3.4.2 Viz: Trip Behavior

I used the RColorBrewer package (Neuwirth 2022) for palettes.

# Pie chart: member vs. casual
bike_data %>%
  select(member_casual) %>%
  group_by(member_casual) %>%
  count() %>%
  ungroup %>%
  mutate(perc = percent(n/sum(n))) %>%
  ggplot(aes(x = "", y = n, fill = member_casual)) +
    geom_bar(stat = "identity", size = 0.25, color = "black", position = "fill") +
    coord_polar(theta = "y") +
    geom_text(aes(label = perc), size = 5, position = position_fill(vjust = 0.5)) +
    theme_void() +
    labs(title = "Casual Riders vs. Annual Members") +
    theme(legend.title = element_blank(), legend.position = "bottom",
          legend.key.size = unit(0.65, "cm"), legend.text = element_text(size = 12),
          plot.title = element_text(color = "black", size = 22, hjust = 0.5))
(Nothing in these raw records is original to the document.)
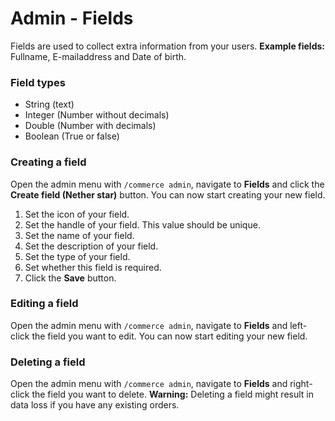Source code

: # Admin - Fields
Fields are used to collect extra information from your users. 
**Example fields:** Fullname, E-mailaddress and Date of birth.

### Field types
* String (text)
* Integer (Number without decimals)
* Double (Number with decimals)
* Boolean (True or false)

### Creating a field
Open the admin menu with `/commerce admin`, navigate to **Fields** and click the **Create field (Nether star)** button. You can now start creating your new field.

1. Set the icon of your field.
2. Set the handle of your field. This value should be unique.
3. Set the name of your field.
4. Set the description of your field.
5. Set the type of your field.
6. Set whether this field is required.
4. Click the **Save** button.

### Editing a field
Open the admin menu with `/commerce admin`, navigate to **Fields** and left-click the field you want to edit. You can now start editing your new field.

### Deleting a field
Open the admin menu with `/commerce admin`, navigate to **Fields** and right-click the field you want to delete.
**Warning:** Deleting a field might result in data loss if you have any existing orders.
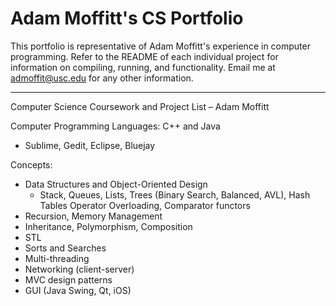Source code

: # Adam Moffitt's CS Portfolio

This portfolio is representative of Adam Moffitt's experience in computer programming. Refer to the README of each individual project for information on compiling, running, and functionality. Email me at admoffit@usc.edu for any other information.

----

Computer Science Coursework and Project List – Adam Moffitt

Computer Programming Languages: C++ and Java
  * Sublime, Gedit, Eclipse, Bluejay

Concepts:
  * Data Structures and Object-Oriented Design
      * Stack, Queues, Lists, Trees (Binary Search, Balanced, AVL), Hash Tables
		Operator Overloading, Comparator functors  
  * Recursion, Memory Management  
  * Inheritance, Polymorphism, Composition  
  * STL  
  * Sorts and Searches  
  * Multi-threading
  * Networking (client-server)
  * MVC design patterns
  * GUI (Java Swing, Qt, iOS)
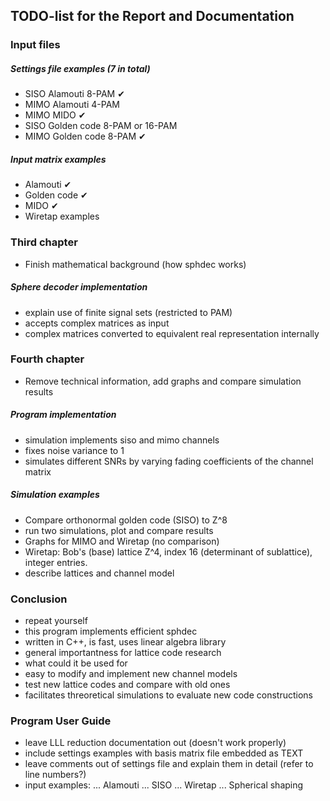 ## TODO-list for the Report and Documentation

### Input files
##### Settings file examples (7 in total)
- SISO Alamouti 8-PAM ✔
- MIMO Alamouti 4-PAM
- MIMO MIDO ✔
- SISO Golden code 8-PAM or 16-PAM
- MIMO Golden code 8-PAM ✔

##### Input matrix examples
- Alamouti ✔
- Golden code ✔
- MIDO ✔
- Wiretap examples

### Third chapter
- Finish mathematical background (how sphdec works)

##### Sphere decoder implementation
- explain use of finite signal sets (restricted to PAM)
- accepts complex matrices as input
- complex matrices converted to equivalent real representation internally

### Fourth chapter
- Remove technical information, add graphs and compare simulation results

##### Program implementation
- simulation implements siso and mimo channels
- fixes noise variance to 1
- simulates different SNRs by varying fading coefficients of the channel matrix

##### Simulation examples
- Compare orthonormal golden code (SISO) to Z^8
- run two simulations, plot and compare results
- Graphs for MIMO and Wiretap (no comparison)
- Wiretap: Bob's (base) lattice Z^4, index 16 (determinant of sublattice), integer entries.
- describe lattices and channel model

### Conclusion
- repeat yourself
- this program implements efficient sphdec
- written in C++, is fast, uses linear algebra library
- general importantness for lattice code research
- what could it be used for
- easy to modify and implement new channel models
- test new lattice codes and compare with old ones
- facilitates threoretical simulations to evaluate new code constructions

### Program User Guide
- leave LLL reduction documentation out (doesn't work properly)
- include settings examples with basis matrix file embedded as TEXT
- leave comments out of settings file and explain them in detail (refer to line numbers?)
- input examples:
... Alamouti
... SISO
... Wiretap
... Spherical shaping


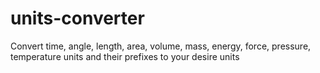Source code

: # units-converter
Convert time, angle, length, area, volume, mass, energy, force, pressure, temperature units and their prefixes to your desire units
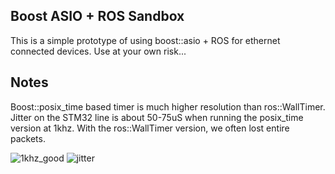 ## Boost ASIO + ROS Sandbox
This is a simple prototype of using boost::asio + ROS for ethernet connected devices. Use at your own risk...

## Notes

Boost::posix_time based timer is much higher resolution than ros::WallTimer. Jitter on the STM32 line is about 50-75uS when running the posix_time version at 1khz. With the ros::WallTimer version, we often lost entire packets.

![1khz_good](https://raw.github.com/mikeferguson/sandbox/master/asio_ros/doc/1khz_good.png)
![jitter](https://raw.github.com/mikeferguson/sandbox/master/asio_ros/doc/jitter.png)
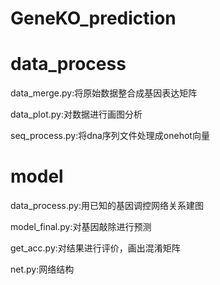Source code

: # GeneKO_prediction

data_process
==
data_merge.py:将原始数据整合成基因表达矩阵

data_plot.py:对数据进行画图分析

seq_process.py:将dna序列文件处理成onehot向量



model
=
data_process.py:用已知的基因调控网络关系建图

model_final.py:对基因敲除进行预测

get_acc.py:对结果进行评价，画出混淆矩阵

net.py:网络结构

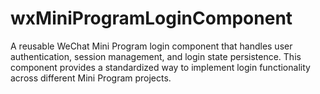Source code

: # wxMiniProgramLoginComponent
A reusable WeChat Mini Program login component that handles user authentication, session management, and login state persistence. This component provides a standardized way to implement login functionality across different Mini Program projects.
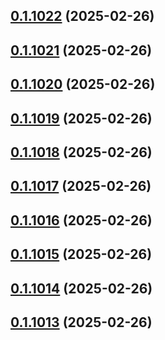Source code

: ## [0.1.1022](https://github.com/binary-braids/terraform-oracle/compare/v0.1.1021...v0.1.1022) (2025-02-26)



## [0.1.1021](https://github.com/binary-braids/terraform-oracle/compare/v0.1.1020...v0.1.1021) (2025-02-26)



## [0.1.1020](https://github.com/binary-braids/terraform-oracle/compare/v0.1.1019...v0.1.1020) (2025-02-26)



## [0.1.1019](https://github.com/binary-braids/terraform-oracle/compare/v0.1.1018...v0.1.1019) (2025-02-26)



## [0.1.1018](https://github.com/binary-braids/terraform-oracle/compare/v0.1.1017...v0.1.1018) (2025-02-26)



## [0.1.1017](https://github.com/binary-braids/terraform-oracle/compare/v0.1.1016...v0.1.1017) (2025-02-26)



## [0.1.1016](https://github.com/binary-braids/terraform-oracle/compare/v0.1.1015...v0.1.1016) (2025-02-26)



## [0.1.1015](https://github.com/binary-braids/terraform-oracle/compare/v0.1.1014...v0.1.1015) (2025-02-26)



## [0.1.1014](https://github.com/binary-braids/terraform-oracle/compare/v0.1.1013...v0.1.1014) (2025-02-26)



## [0.1.1013](https://github.com/binary-braids/terraform-oracle/compare/v0.1.1012...v0.1.1013) (2025-02-26)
Figure 3.1: Membership Status

# Bar chart: member vs. casual, days of week
bike_data %>%
  select(member_casual, trip_day) %>%
  group_by(member_casual, trip_day) %>%
  count(trip_day) %>%
  ggplot(aes(x = trip_day, y = n, fill = member_casual)) +
    geom_col() +
    facet_wrap( ~member_casual, ncol = 1) +
    scale_y_continuous(labels = comma) +
    labs(title = "Trip Behavior: Days of the Week",
         x = "\nTrip Day", y = "Number of Rides\n") +
    theme(legend.title = element_blank(), legend.key.size = unit(0.65, "cm"),
          legend.text = element_text(size = 12),
          plot.title = element_text(color = "black", size = 22))

Figure 3.2: Casual vs. Member - Rides per Day

# Pie chart: weekend/weekday use
bike_data %>%
  select(member_casual, weekend) %>%
  group_by(member_casual) %>%
  count(weekend) %>%
  mutate(perc = percent(n/sum(n))) %>%
  ggplot(aes(x = "", y = n, fill = weekend)) +
    geom_bar(stat = "identity", size = 0.25, color = "black", position = "fill") +
    coord_polar(theta = "y") +
    facet_wrap( ~ member_casual) +
    geom_text(aes(label = perc), position = position_fill(vjust = 0.5)) +
    theme_void() +
    scale_fill_manual(values = c("#FBB4AE","#7FC97F")) +
    labs(title = "Weekend Use\n") +
    theme(legend.title = element_blank(), legend.position = "bottom",
          legend.key.size = unit(0.65, "cm"), legend.text = element_text(size = 12),
          strip.text.x = element_text(size = 14),
          plot.title = element_text(color = "black", size = 22, hjust = 0.5))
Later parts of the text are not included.